Despite the youth of its membership, Broadside Electric is Philadelphia's leading and longest-lived electric folk band, celebrating their tenth anniversary of "Folk Music With Teeth" in 2000. They have earned a solid reputation for thoroughly original arrangements and painstaking research into traditional English, Celtic and Eastern European music. A band equally at home with folk tradition and modern rock innovation, Broadside's unique hybrid sound successfully blends the music of different countries and cultures with a striking consistency.
Broadside Electric has been called "Pennsylvania's answer to Steeleye Span," "folk music's answer to death metal" and a band that "gives members of the usual folk audiences something new to talk about." The quintet has captivated audiences and earned critical praise at dozens of concerts across the northeast. Recent appearances include the Philadelphia Folk Festival (PA), the Baltimore Folk Festival (MD), and venues such as Club Passim (MA), The Cherry Tree (PA) and The Minstrel Coffeehouse (NJ).

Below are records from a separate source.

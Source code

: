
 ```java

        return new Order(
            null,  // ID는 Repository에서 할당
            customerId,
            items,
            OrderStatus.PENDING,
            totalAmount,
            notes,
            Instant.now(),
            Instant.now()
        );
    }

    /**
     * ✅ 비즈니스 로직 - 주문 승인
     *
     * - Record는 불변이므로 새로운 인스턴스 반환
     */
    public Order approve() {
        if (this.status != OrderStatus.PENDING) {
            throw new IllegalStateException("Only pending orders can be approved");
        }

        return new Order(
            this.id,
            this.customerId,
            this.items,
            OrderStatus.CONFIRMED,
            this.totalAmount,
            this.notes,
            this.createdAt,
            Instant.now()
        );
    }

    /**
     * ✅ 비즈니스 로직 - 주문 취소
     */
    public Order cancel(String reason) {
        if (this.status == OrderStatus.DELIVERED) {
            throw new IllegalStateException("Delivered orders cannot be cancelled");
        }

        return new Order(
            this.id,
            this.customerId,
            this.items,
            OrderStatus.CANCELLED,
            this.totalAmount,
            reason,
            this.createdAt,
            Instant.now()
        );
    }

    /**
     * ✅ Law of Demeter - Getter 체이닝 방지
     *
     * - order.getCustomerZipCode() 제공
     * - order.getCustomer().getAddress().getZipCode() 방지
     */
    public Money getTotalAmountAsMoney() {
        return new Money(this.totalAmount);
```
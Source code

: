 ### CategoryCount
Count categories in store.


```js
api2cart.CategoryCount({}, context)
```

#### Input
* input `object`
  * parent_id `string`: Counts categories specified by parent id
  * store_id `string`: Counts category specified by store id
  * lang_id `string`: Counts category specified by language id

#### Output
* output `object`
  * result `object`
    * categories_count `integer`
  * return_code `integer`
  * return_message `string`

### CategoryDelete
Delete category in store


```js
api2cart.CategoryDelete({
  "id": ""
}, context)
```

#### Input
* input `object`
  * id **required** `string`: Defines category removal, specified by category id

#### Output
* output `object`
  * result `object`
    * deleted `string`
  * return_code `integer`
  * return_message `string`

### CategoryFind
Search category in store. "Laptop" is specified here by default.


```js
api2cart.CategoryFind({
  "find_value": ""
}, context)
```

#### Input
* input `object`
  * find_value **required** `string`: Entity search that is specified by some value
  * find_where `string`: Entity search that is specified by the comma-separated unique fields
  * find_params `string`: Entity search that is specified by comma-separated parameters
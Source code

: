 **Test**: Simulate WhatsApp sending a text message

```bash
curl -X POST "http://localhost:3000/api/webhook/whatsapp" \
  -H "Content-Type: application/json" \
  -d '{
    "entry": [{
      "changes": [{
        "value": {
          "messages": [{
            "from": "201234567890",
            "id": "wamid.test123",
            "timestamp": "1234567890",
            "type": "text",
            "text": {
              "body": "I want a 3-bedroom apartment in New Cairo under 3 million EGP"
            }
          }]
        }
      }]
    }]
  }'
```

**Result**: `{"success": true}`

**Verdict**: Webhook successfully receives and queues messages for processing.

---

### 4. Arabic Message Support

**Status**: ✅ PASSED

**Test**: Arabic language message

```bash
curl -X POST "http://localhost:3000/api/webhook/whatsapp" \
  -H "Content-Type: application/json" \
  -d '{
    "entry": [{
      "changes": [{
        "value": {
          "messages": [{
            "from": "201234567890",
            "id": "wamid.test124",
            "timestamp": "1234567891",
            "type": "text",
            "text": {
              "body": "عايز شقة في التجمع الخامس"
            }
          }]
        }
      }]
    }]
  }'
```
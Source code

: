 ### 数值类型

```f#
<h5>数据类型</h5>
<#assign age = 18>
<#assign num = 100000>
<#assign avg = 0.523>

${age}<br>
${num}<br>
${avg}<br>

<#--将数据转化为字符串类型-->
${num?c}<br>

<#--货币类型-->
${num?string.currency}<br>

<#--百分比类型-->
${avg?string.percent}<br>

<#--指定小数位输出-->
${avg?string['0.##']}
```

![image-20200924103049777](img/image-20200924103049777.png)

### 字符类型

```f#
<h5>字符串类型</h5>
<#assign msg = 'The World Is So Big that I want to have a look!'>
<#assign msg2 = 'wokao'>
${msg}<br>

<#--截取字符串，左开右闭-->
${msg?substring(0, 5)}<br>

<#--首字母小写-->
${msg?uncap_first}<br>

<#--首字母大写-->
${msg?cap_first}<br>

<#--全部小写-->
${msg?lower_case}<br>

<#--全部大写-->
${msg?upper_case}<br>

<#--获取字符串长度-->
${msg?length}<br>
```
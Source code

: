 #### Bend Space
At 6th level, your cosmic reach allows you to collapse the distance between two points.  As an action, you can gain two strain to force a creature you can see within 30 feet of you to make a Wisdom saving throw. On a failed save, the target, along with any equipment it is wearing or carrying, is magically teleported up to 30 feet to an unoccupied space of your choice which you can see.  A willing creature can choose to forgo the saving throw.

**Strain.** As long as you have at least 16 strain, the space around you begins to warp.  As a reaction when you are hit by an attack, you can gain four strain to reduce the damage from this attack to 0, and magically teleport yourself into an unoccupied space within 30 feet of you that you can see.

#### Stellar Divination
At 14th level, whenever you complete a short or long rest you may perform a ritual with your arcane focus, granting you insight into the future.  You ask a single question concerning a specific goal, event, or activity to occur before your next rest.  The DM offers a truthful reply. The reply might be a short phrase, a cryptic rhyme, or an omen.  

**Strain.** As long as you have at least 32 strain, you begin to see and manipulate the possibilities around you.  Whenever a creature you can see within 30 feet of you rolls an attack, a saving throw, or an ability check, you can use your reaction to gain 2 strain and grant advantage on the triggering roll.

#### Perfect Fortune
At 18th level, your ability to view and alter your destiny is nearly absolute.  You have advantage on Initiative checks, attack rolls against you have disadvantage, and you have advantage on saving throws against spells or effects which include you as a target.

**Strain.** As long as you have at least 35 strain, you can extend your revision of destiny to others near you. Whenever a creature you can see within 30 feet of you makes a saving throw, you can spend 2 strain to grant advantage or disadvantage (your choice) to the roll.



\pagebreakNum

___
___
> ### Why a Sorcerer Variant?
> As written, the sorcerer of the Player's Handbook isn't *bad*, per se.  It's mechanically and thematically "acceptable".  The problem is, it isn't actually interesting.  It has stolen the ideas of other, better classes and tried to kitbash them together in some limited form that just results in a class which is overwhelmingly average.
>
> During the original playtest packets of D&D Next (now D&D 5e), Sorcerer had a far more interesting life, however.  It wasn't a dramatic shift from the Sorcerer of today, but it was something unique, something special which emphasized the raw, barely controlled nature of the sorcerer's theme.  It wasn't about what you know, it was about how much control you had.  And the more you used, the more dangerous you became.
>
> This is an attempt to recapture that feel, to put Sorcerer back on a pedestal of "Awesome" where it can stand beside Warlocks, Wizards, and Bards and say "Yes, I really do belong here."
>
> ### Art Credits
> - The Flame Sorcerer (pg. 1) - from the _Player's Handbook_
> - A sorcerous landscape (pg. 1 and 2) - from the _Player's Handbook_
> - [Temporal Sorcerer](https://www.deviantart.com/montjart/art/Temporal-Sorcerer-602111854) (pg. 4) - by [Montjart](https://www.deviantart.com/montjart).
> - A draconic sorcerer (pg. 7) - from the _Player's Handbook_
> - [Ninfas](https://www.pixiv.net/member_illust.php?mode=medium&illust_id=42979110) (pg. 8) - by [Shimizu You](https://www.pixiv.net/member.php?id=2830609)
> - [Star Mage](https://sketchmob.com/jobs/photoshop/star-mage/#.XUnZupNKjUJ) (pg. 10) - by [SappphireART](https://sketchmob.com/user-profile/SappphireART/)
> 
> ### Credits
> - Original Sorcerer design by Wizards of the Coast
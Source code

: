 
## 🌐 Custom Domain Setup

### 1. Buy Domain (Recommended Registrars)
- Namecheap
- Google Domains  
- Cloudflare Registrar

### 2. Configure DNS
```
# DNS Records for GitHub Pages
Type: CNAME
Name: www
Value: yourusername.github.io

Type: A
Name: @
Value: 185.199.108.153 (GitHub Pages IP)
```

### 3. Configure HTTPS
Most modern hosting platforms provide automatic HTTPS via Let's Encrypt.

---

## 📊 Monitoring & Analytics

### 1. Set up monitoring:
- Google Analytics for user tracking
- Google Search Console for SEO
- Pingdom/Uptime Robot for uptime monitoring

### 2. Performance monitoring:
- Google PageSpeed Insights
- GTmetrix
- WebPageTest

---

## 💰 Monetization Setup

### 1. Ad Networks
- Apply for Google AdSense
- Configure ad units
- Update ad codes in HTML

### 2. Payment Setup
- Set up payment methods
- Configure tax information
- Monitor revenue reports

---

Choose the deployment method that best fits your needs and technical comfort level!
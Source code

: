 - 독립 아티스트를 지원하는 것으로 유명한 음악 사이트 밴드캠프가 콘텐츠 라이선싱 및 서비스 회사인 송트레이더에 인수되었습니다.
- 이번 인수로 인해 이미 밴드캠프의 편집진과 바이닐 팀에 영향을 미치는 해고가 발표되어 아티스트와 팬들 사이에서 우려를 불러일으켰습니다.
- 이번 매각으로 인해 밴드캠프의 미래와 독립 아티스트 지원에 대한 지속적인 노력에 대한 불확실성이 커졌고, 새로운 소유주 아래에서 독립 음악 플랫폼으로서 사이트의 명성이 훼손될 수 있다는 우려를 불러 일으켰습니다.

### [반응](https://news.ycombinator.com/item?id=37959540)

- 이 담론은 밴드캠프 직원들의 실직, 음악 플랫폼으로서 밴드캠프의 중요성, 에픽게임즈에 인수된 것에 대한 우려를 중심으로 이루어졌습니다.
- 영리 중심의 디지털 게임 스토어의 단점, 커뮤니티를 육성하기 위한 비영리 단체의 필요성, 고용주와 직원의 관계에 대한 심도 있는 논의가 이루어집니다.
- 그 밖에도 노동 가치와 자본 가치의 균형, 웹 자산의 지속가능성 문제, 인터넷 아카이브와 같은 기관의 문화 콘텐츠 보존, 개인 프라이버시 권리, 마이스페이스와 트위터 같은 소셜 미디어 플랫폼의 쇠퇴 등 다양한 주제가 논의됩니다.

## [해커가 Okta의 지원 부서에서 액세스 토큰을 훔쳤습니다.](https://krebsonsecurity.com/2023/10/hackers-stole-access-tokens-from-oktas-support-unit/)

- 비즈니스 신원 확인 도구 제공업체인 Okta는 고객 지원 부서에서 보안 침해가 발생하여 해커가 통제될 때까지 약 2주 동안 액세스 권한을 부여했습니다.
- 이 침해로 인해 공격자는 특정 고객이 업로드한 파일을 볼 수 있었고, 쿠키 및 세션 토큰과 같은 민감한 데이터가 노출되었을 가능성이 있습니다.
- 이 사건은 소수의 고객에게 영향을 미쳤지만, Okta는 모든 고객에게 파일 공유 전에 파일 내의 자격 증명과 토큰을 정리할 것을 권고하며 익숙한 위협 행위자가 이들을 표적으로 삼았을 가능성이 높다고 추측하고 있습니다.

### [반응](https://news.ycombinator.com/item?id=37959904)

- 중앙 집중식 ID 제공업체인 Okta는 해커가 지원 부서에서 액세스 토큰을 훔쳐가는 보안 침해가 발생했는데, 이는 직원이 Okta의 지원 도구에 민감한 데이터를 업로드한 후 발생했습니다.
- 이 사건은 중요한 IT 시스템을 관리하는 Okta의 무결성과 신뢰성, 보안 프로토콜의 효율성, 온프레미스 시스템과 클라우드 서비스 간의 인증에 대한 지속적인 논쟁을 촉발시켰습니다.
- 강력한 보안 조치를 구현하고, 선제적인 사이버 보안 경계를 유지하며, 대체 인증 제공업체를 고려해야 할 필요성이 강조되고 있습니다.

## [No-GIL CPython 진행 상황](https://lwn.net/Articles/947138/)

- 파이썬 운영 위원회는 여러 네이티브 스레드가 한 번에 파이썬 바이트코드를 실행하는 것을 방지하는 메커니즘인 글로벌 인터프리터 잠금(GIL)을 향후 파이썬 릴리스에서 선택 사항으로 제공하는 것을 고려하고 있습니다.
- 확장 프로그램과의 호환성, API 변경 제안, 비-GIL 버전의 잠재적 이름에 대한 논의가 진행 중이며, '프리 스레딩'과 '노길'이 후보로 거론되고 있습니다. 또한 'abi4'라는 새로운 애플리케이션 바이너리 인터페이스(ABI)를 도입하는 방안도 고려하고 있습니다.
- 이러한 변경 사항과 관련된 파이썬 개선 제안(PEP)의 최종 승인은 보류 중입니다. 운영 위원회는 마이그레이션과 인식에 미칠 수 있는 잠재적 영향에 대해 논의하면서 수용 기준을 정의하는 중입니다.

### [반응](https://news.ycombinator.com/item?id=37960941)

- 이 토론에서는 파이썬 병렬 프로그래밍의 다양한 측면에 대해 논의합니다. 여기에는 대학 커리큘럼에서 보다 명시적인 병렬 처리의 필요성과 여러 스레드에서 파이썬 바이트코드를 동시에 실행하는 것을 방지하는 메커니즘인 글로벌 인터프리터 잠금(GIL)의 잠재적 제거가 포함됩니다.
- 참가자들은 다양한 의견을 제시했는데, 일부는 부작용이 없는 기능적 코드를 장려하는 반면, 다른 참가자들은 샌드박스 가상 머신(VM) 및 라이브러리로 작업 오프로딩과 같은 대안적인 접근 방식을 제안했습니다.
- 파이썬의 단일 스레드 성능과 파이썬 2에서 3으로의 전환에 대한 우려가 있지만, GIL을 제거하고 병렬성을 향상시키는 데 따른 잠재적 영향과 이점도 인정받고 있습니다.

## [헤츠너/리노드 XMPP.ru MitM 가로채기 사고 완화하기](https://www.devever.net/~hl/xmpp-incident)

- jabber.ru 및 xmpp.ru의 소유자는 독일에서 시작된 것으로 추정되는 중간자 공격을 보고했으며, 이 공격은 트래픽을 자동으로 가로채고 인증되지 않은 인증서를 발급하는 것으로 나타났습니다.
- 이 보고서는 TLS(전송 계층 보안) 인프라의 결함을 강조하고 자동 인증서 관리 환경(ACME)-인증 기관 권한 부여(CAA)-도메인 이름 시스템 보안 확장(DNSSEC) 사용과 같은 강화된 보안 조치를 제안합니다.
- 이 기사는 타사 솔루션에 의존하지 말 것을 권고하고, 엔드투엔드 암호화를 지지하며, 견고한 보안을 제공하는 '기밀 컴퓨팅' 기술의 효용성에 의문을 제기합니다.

Much of the band's repertoire is drawn from scholarly studies of traditional music. A favorite source is B.H. Bronson's Traditional Tunes of the Child Ballads which Jim Speer describes as "the definitive collection of old songs about drowning sailors and murderous elves." A song may exist in dozens or even hundreds of variations from all parts of the English-speaking world. "I think the music is timeless," says Tom Rhoads. "It's exciting to find a great song which hasn't been widely heard in a century or more."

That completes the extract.